Jak rozumiem, trudnosc polega na utrzymaniu balansu, co robic na potrzeby jutra, a co robic na potrzeby wielu pokolen do przodu.
Longotermizm sam się tym nie zajmie, muszą to robić ludzie, a dokładniej politycy, bo oni mają w ręku decyzyjność. A pomyślmy, o jak odległej przyszłości obecnie polski polityk?
EA i longtermizm są podobne do utylitaryzmu i są tak samo wątpliwe, bowiem jak to powiedział Mistrz Gandalf "rada to niebezpieczny podarunek, nawet między Mędrcami, a każda może poniewczasie okazać się zła", więc wymyślanie teraz co będzie dobre kiedyś i to kosztem tego co jest dzisiaj, to raczej kiepski pomysł...
Polecam wygooglać esej "Effective Altruism Risks Perpetuating a Harmful Worldview", tam jest wszystko w miarę ładnie wypunktowane...
Dlaczego myslisz, ze ludzkosc nie przetrwa najblizszych 50 lat?
"Jeśli przetrwamy chociaż następne 50 lat, to już będzie jakiś cud..."
Niezła odklejka, ja się nigdzie nie wybieram.
Patrząc bardziej cynicznie, EA to utylitaryzm, tyle że zrebrandowany i skrojony pod oczekiwania technobros. To drugie polega głównie na tym, że metodologia EA siłą rzeczy preferuje działania filantropijne kosztem zmian systemowych.
Koniec świata dla każdego z piszących na tym forum, nastąpi najdalej za kilkadziesiąt lat. Kiedyś nie było naszego gatunku i kiedyś go nie będzie. (Wszech)Świat się przez to nie zawali.
Chyba że masz dzieci, które będąc Tobie trochę podobne dają namiastkę nieśmiertelności. Właśnie o to chodzi.
Ale tu jest mowa o setkach tysięcy lat do przodu. A ta ideologia oznacza m. in. to, że konkretne dobro moich dzieci może być poświęcone w imię wyimaginowanego dobra ludzi żyjących setki pokoleń po nas.
Dziwna interpretacja, musze przyznac.
Wlasnie chodzi o to, zeby dzieci Twoich dzieci, i ich potomkowie, mieli lepiej.
Nie wiem tez, skad sie wzielo "dobro moich dzieci może być poświęcone w imię wyimaginowanego dobra ludzi żyjących setki pokoleń po nas", bo w artykule jest jasno napisane, ze to nie ma byc "zamiast", ani "przeciw". Zobacz ostatnie zdanie tego wywiadu.
Spróbuję to pokazać na bardzo przyziemnym przykładzie. Macron wprowadza dodatkowe opodatkowanie paliwa do samochodów, w celu zmniejszenia śladu węglowego i przeznaczenia tych pieniędzy na rozwój zielonych technologii.
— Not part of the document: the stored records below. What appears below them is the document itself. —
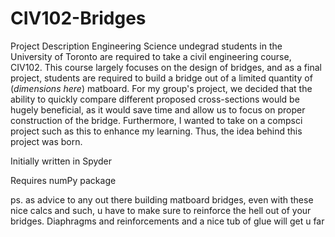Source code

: # CIV102-Bridges

Project Description
Engineering Science undegrad students in the University of Toronto are required to take a civil engineering course, CIV102.
This course largely focuses on the design of bridges, and as a final project, students are required to build a 
bridge out of a limited quantity of (*dimensions here*) matboard. 
For my group's project, we decided that the ability to quickly compare different proposed cross-sections would be hugely beneficial, as it would save time and allow us to focus on proper construction of the bridge. Furthermore, I wanted to take on a compsci project such as this to enhance my learning. Thus, the idea behind this project was born.

Initially written in Spyder

Requires numPy package

ps. as advice to any out there building matboard bridges, even with these nice calcs and such, u have to make sure to reinforce the hell out of your bridges. Diaphragms and reinforcements and a nice tub of glue will get u far
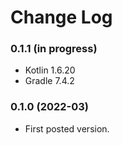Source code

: # Change Log

### 0.1.1 (in progress)

- Kotlin 1.6.20
- Gradle 7.4.2

### 0.1.0 (2022-03)

- First posted version.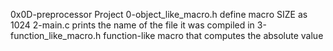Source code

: 0x0D-preprocessor Project
0-object_like_macro.h define macro SIZE as 1024
2-main.c prints the name of the file it was compiled in
3-function_like_macro.h function-like macro that computes the absolute value
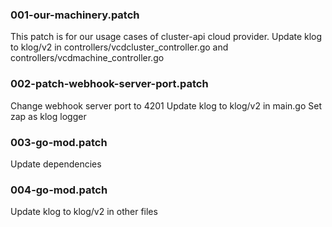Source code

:### 001-our-machinery.patch
This patch is for our usage cases of cluster-api cloud provider.
Update klog to klog/v2 in controllers/vcdcluster_controller.go and controllers/vcdmachine_controller.go

### 002-patch-webhook-server-port.patch
Change webhook server port to 4201
Update klog to klog/v2 in main.go
Set zap as klog logger

### 003-go-mod.patch

Update dependencies

### 004-go-mod.patch

Update klog to klog/v2 in other files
Z grubsza super pomysł, tylko że uderza to w biedniejszych ludzi z prowincji, którzy z braku innej możliwości dojeżdżają do pracy samochodami. Następnie ludzie ci, nie zważając na longtermizm, wkładają żółte kamizelki i jadą do Paryża. Parę miesięcy zadymy i Macron wycofuje się z pomysłu.
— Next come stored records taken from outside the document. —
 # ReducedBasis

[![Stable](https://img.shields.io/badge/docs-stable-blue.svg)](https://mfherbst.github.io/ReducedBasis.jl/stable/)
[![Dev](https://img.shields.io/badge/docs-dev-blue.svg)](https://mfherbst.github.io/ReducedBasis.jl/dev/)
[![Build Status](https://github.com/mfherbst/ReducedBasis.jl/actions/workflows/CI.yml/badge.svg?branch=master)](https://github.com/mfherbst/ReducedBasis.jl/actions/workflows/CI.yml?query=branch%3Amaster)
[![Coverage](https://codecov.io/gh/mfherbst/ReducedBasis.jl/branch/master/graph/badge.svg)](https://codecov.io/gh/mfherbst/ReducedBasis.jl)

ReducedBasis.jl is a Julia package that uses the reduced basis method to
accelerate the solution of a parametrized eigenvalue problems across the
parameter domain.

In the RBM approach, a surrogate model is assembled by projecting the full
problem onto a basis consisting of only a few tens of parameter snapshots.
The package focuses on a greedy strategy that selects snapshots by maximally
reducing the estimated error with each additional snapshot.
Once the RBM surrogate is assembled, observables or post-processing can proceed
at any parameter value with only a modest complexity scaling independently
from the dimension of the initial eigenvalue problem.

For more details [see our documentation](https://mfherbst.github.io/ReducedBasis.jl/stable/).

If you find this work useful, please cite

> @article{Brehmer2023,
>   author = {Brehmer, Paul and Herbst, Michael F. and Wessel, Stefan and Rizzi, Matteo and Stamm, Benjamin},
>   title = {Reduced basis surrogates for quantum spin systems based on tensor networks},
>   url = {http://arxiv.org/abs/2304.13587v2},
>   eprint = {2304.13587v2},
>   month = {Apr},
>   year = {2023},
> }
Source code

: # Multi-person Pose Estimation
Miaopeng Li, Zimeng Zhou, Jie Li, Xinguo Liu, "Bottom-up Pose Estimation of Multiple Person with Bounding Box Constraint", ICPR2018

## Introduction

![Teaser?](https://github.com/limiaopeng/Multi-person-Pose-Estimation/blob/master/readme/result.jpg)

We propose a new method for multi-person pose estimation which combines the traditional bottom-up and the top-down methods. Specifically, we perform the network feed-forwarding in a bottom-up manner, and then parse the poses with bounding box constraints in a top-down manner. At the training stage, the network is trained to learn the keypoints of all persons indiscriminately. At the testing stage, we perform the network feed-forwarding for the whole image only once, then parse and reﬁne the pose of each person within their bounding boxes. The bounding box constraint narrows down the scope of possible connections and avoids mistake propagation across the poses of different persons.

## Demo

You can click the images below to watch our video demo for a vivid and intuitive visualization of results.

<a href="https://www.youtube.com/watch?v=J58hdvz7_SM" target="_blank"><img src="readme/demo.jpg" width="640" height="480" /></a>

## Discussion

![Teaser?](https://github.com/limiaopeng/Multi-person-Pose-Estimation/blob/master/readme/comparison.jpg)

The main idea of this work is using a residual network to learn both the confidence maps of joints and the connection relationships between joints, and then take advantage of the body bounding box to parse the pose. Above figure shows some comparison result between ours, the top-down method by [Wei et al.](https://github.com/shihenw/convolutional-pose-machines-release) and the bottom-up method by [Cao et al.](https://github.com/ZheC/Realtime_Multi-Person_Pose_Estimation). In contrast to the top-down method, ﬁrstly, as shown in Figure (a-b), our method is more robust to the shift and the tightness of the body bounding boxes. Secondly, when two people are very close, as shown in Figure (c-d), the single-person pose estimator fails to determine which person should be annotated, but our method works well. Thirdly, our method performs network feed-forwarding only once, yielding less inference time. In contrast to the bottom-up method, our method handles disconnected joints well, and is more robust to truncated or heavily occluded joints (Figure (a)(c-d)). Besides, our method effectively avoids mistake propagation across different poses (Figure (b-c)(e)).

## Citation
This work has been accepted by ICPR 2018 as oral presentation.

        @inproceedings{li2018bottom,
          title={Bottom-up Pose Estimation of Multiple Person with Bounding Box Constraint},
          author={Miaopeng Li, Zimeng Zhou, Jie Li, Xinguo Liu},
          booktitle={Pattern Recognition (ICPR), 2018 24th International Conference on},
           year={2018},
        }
Oczywiście pomysły Macrona to nie jest jeszcze longtermizm, ale świadczy o tym, że politycy najchętniej przerzucają problemy na słabszych, ponieważ są za słabi, aby narzucać coś wielkim tego świata. Stąd też mam sporo wątpliwości czy pomysły magnatów korporacyjnych XXI wieku (czy to nazwiemy longtermizmem, komunizmem czy Kultem Rozumu) , wyjdą pozostałym 99% ludzkości, na zdrowie.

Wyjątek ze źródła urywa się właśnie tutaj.